- 更新日 : 2025年7月14日
離職票の電子申請のやり方|紙申請との違いやメリット・デメリットを解説
従業員の退職時には、離職票を発行します。離職票は離職者が労務担当者でない限り、企業が作成するものですが、作成には時間を要します。
そのため、離職票の作成時間を削減するなら、電子申請の活用が有効です。離職票の電子申請は、e-Govポータルで「雇用保険被保険者資格喪失届(離職票交付あり)」の手続きをして作成していきます。この記事では、離職票の電子申請のやり方を各ステップに分けて解説します。
目次
離職票とは
離職票(雇用保険被保険者離職票)とは、雇用保険の被保険者が退職し、再就職するまでに受ける給付を申請するために必要な書類です。

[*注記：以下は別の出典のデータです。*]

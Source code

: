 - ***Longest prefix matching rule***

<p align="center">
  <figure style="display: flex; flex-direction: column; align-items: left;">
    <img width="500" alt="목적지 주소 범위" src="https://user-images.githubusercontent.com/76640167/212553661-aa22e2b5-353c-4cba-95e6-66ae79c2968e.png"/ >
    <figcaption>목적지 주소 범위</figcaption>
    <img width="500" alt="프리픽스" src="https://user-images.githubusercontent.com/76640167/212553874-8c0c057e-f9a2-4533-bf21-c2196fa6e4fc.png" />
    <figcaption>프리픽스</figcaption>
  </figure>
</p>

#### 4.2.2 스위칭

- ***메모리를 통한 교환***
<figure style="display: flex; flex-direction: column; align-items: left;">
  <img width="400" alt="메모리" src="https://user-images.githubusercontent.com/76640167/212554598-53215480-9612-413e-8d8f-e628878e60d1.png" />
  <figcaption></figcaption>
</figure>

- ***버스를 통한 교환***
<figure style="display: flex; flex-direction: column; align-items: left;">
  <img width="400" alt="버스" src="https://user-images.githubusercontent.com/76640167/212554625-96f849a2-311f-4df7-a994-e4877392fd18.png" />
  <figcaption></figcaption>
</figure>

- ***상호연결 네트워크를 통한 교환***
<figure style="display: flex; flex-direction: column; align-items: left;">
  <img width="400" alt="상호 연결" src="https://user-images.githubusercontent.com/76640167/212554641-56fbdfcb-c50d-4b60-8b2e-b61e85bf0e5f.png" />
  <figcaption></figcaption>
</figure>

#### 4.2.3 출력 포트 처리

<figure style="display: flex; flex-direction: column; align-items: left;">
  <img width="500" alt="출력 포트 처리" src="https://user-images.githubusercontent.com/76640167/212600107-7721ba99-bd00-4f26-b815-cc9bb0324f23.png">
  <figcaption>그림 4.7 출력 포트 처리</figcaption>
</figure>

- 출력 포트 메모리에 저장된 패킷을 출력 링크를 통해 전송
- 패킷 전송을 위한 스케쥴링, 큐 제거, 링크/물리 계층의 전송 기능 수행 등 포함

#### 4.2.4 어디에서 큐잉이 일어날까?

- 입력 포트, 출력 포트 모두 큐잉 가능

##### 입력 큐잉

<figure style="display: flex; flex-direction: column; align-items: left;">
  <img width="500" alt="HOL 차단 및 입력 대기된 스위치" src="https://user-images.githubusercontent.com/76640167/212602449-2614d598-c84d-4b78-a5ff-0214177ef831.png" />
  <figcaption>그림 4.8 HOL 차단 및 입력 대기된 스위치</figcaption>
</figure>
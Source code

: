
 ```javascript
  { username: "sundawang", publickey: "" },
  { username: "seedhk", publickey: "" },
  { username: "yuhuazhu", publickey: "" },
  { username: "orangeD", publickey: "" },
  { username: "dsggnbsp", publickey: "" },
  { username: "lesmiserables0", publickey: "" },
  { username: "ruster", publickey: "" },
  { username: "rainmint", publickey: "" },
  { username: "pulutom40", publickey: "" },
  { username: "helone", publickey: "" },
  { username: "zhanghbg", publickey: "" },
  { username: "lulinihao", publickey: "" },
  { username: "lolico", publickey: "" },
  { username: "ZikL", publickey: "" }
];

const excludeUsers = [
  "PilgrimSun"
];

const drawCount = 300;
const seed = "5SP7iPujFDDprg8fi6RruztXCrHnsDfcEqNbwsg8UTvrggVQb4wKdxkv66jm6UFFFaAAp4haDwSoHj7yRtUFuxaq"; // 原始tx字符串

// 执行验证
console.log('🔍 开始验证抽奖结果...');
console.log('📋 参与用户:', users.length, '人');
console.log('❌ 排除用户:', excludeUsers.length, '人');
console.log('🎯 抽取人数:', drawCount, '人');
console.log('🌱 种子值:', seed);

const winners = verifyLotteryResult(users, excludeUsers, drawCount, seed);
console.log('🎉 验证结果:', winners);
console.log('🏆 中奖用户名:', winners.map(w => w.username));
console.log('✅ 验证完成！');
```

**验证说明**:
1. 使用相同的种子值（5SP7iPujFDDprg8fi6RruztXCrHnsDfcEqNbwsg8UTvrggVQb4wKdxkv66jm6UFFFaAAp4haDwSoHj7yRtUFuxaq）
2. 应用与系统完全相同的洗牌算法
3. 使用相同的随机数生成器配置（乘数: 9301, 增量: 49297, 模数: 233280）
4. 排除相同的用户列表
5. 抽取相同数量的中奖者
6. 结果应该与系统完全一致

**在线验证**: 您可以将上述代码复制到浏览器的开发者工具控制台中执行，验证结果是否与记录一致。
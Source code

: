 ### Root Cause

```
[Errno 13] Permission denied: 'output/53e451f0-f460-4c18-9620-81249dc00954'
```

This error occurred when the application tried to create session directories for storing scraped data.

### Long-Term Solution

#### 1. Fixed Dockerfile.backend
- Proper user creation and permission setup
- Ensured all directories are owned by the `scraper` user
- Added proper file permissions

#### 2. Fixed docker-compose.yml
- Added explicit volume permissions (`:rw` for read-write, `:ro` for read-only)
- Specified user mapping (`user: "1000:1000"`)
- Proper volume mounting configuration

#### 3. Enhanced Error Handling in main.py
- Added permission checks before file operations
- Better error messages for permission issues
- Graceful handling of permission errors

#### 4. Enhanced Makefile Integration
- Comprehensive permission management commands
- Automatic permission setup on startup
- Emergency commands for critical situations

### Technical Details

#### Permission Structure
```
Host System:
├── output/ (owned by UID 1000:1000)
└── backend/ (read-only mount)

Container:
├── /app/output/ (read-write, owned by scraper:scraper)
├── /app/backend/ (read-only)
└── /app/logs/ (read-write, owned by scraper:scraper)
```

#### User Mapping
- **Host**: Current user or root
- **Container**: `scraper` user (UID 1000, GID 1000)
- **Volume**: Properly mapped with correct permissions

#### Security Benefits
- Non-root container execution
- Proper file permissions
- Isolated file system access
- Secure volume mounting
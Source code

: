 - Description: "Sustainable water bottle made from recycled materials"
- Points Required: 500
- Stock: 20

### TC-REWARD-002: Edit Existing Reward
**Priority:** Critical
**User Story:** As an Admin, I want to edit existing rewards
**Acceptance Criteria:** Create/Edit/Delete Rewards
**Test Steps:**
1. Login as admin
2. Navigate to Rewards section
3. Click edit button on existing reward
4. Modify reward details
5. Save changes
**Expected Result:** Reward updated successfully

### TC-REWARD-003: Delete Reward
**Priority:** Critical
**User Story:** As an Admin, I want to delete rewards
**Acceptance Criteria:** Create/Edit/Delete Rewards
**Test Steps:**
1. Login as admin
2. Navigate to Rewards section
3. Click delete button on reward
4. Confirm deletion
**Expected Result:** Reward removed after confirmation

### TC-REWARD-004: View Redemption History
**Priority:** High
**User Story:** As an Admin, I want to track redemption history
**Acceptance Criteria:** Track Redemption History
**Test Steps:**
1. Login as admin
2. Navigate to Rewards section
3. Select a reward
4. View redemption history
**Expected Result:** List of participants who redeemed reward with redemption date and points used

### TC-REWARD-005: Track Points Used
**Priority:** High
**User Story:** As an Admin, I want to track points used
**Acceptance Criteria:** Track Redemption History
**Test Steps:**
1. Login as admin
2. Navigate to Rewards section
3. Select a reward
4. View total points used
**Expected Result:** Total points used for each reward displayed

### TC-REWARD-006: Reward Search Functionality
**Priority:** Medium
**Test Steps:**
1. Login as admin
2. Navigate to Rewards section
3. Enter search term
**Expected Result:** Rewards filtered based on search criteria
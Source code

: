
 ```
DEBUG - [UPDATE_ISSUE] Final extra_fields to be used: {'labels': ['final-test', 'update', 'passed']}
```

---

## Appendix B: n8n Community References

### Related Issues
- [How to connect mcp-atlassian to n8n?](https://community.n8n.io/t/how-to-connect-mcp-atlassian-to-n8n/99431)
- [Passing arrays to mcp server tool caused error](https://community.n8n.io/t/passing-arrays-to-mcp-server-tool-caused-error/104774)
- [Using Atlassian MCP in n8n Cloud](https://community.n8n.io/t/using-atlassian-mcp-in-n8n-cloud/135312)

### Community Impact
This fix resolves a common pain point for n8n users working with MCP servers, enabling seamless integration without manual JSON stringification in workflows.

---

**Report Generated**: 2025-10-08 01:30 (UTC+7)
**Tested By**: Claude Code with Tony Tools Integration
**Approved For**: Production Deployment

離職する従業員は、退職から再就職までの期間が空くと、十分な収入を得られず生活に困窮する可能性があります。離職期間の収入を補填してくれる雇用保険の給付は、多くの人が受給するものです。そのため、企業には離職票の発行手続きをする機会が頻繁に訪れます。
離職票の作成方法の違いを比較
離職票の作成方法は、紙で発行する場合と電子申請で発行する場合で異なります。それぞれの方法の具体的な違いを解説していきます。
紙での作成
紙で離職票を作成する場合は、ハローワークが用意する指定の様式に、被保険者番号や離職年月日、賃金支払基礎日数などを記載します。比較的アナログな方式ですが「どこにどの情報を記載するのか」「何のためにこの情報を記載するのか」を覚えられます。よって、手続きに関する知識や理解を深めやすいです。
一方で、離職票の記入内容を間違えてしまうと、二重線での取り消しや訂正印の押印などの処理が必要です。慣れていても作成には時間がかかり、ほかの業務に充てる時間が少なくなってしまう場合もあります。
電子申請での作成
電子申請で離職票を作成する場合は、e-Govポータルで手続きします。必要な情報はパソコンで入力するため、書類への本人署名や押印も不要です。提出もWeb上でできるため、ハローワークに提出する際の交通費や郵送代などの経費削減もできます。
さらに、e-Gov対応の人事労務システムを活用すれば、すでに登録されている従業員情報や給与情報を反映して離職票が作成でき、より効率的な処理が可能です。ただし、システムごとに異なる電子申請の手続きには慣れが必要で、あらかじめ手順をおさえておく必要があります。
離職票の電子申請を利用するメリット
離職票の電子申請は、事務効率化ができる点や、時間の縛りなく利用できる利便性が強みです。それぞれのメリットを詳しく解説します。
作成の手間が減り事務を効率化できる
離職票を電子申請で作成することで、手間が減り事務の効率化が期待できます。
紙での作成は手書きとなるため、記入ミスの可能性があります。ミスしてしまうとその都度書き直したり、訂正処理をしたりしなければなりません。また、書類はハローワークに直接持ち込むため、ハローワークとのやりとりで時間を取られることもあります。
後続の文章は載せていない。